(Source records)
━━━━━━━━━━━━━━━━━━━━━━━━━━━━━━

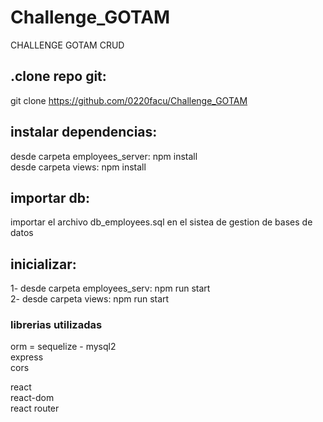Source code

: # Challenge_GOTAM
CHALLENGE GOTAM CRUD

## .clone repo git:  
git clone https://github.com/0220facu/Challenge_GOTAM

## instalar dependencias:  
desde carpeta employees_server: npm install  
desde carpeta views: npm install

## importar db:
importar el  archivo db_employees.sql en el sistea de gestion de bases de datos

## inicializar:  
1- desde carpeta employees_serv: npm run start  
2- desde carpeta views: npm run start  

### librerias utilizadas  

orm = sequelize - mysql2  
express  
cors  

react  
react-dom  
react router  
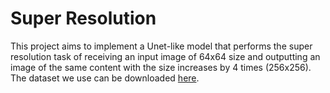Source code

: # Super Resolution

 This project aims to implement a Unet-like model that performs the super resolution task of receiving an input image of 64x64 size and outputting an image of the same content with the size increases by 4 times (256x256). The dataset we use can be downloaded [here](https://drive.google.com/file/d/17NiVpVxpkvbc2WDvz1VP0sos6NdbPjLE/view?usp=sharing). 

 

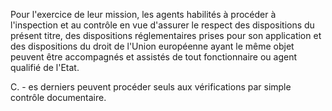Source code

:Pour l'exercice de leur mission, les agents habilités à procéder à l'inspection et au contrôle en vue d'assurer le respect des dispositions du présent titre, des dispositions réglementaires prises pour son application et des dispositions du droit de l'Union européenne ayant le même objet peuvent être accompagnés et assistés de tout fonctionnaire ou agent qualifié de l'Etat.

C. - es derniers peuvent procéder seuls aux vérifications par simple contrôle documentaire.
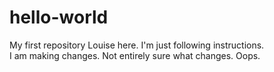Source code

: # hello-world
My first repository
Louise here.  I'm just following instructions.  
I am making changes.  Not entirely sure what changes.  Oops.
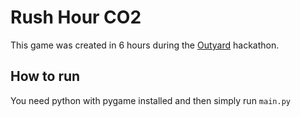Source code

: # Rush Hour CO2

This game was created in 6 hours during the [Outyard](https://outyard.github.io/) hackathon.

## How to run

You need python with pygame installed and then simply run `main.py`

━━━━━━━━━━━━━━━━━━━━━━━━━━━━━━

The answer must be every line of the records that contains the word "carpeta".

desde carpeta employees_server: npm install  
desde carpeta views: npm install
1- desde carpeta employees_serv: npm run start  
2- desde carpeta views: npm run start  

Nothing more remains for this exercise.